Enquanto forem nosso presente os dias em que se dão supostas conferências em universidades de renome e de tantos doutos professores, enquanto continuar a inacessibilidade linguística a bloquear e mesmo a atrasar a subida das outras pessoas para fora da sarjeta em que vivem, enquanto o senhor Paulo Borges cuspir em cima do verdadeiro espírito de Agostinho refugiando-se nas suas filosofias caducas, nas ortografias, nas aritméticas, e nas cerimónias, este mundo, nem com toda a boa vontade que se arranje, irá a algum sítio.

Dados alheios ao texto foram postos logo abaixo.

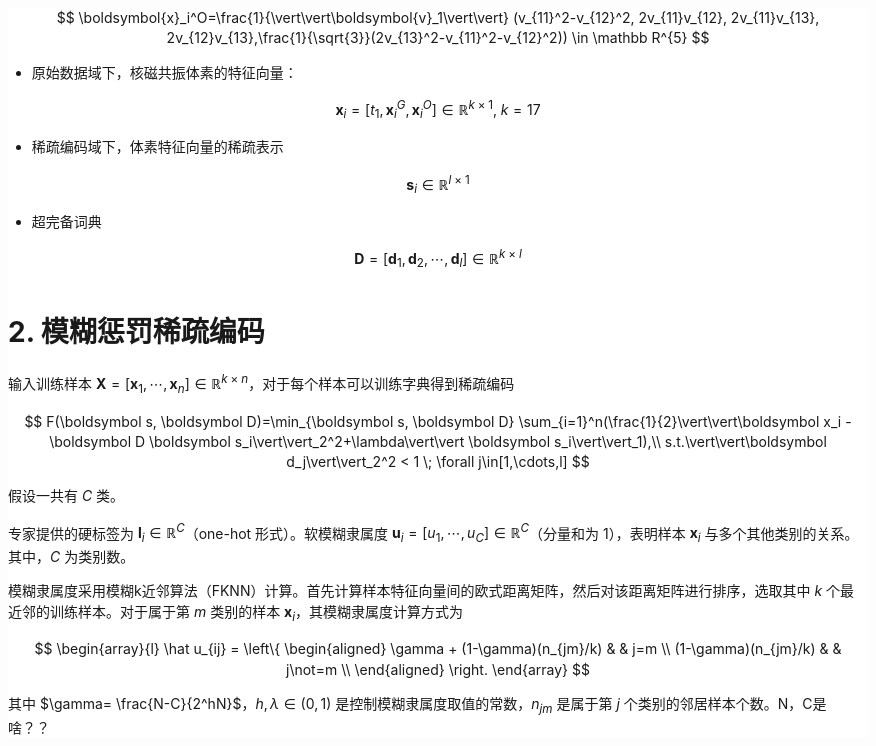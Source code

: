 $$
\boldsymbol{x}_i^O=\frac{1}{\vert\vert\boldsymbol{v}_1\vert\vert} (v_{11}^2-v_{12}^2, 2v_{11}v_{12}, 2v_{11}v_{13}, 2v_{12}v_{13},\frac{1}{\sqrt{3}}(2v_{13}^2-v_{11}^2-v_{12}^2)) \in \mathbb R^{5}
$$

- 原始数据域下，核磁共振体素的特征向量：

$$
\boldsymbol{x}_i = [t_1, \boldsymbol x_i^G,\boldsymbol x_i^O]\in \mathbb R^{k\times 1}, \; k=17
$$

- 稀疏编码域下，体素特征向量的稀疏表示

$$
\boldsymbol s_i\in \mathbb R^{l\times 1}
$$

- 超完备词典

$$
\boldsymbol D = [\boldsymbol d_1, \boldsymbol d_2, \cdots, \boldsymbol d_l]\in \mathbb R^{k\times l}
$$

# 2. 模糊惩罚稀疏编码

输入训练样本 $\boldsymbol X = [\boldsymbol x_1, \cdots, \boldsymbol x_n]\in \mathbb R^{k\times n}$，对于每个样本可以训练字典得到稀疏编码

$$
F(\boldsymbol s, \boldsymbol D)=\min_{\boldsymbol s, \boldsymbol D} \sum_{i=1}^n(\frac{1}{2}\vert\vert\boldsymbol x_i - \boldsymbol D \boldsymbol s_i\vert\vert_2^2+\lambda\vert\vert \boldsymbol s_i\vert\vert_1),\\
s.t.\vert\vert\boldsymbol d_j\vert\vert_2^2 < 1 \; \forall j\in[1,\cdots,l]
$$

假设一共有 $C$ 类。

专家提供的硬标签为 $\boldsymbol l_i \in \mathbb R^C$（one-hot 形式）。软模糊隶属度 $\boldsymbol u_i=[u_1,\cdots, u_C] \in \mathbb R^C$（分量和为 1），表明样本 $\boldsymbol x_i$ 与多个其他类别的关系。其中，$C$ 为类别数。

模糊隶属度采用模糊k近邻算法（FKNN）计算。首先计算样本特征向量间的欧式距离矩阵，然后对该距离矩阵进行排序，选取其中 $k$ 个最近邻的训练样本。对于属于第 $m$ 类别的样本 $\boldsymbol x_i$，其模糊隶属度计算方式为

$$
\begin{array}{l}
\hat u_{ij} = \left\{
\begin{aligned}
\gamma + (1-\gamma)(n_{jm}/k) & & j=m \\
(1-\gamma)(n_{jm}/k)  & & j\not=m \\
\end{aligned}
\right.
 \end{array}
$$

其中 $\gamma= \frac{N-C}{2^hN}$，$h,\lambda\in(0,1)$ 是控制模糊隶属度取值的常数，$n_{jm}$ 是属于第 $j$ 个类别的邻居样本个数。N，C是啥？？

Quis o senhor Paulo Borges dar uma conferência sobre "Ilusão e Criação em Teixeira de Pascoaes e Fernando Pessoa", e nem sequer a conjução copulativa lhe valeu de alguma coisa para casar os dois poetas. Fica atestada e comprovada a sua capacidade para construir em gabinetes prestigiosos e bem atapetados magníficos tratados filosóficos, autênticas fortalezas inexpugnáveis com que brinda aqueles em que vibra mais alto no espírito o desejo de levantar Portugal. Fica atestada e comprovada a sua capacidade para ler em público, como se de um autómato se tratasse. É o sinal dos tempos. E pior nem sequer é bem isso; o pior é haver gente que ainda se dispõe a ouvir estalidos mecânicos e pré-programados que saem da sua boca. Haja bom-senso! Haja o espírito que não há! Se o senhor Paulo Borges tivesse aprendido alguma coisa com o Agostinho da Silva - lembre-se que o senhor Paulo Borges é, entre os seus trezentos e sessenta e quatro mil quatrocentos e dezanove cargos, Presidente duma Associação Cultural que dá por nome Agostinho da Silva - se o senhor Paulo Borges tivesse aprendido apenas uma pontinha daquilo que emanava do nosso Agostinho saberia certamente o que é a espontaneidade, e o que é conversar com os outros, e não vomitar algaraviadas insensíveis e desusadas. Hoje é um dia de luto, é um dia em que a educação volta a cair no abismo em que está mergulhada, em que a morte triunfa sobre a vida, em que Portugal falha, redondamente, e mais uma vez.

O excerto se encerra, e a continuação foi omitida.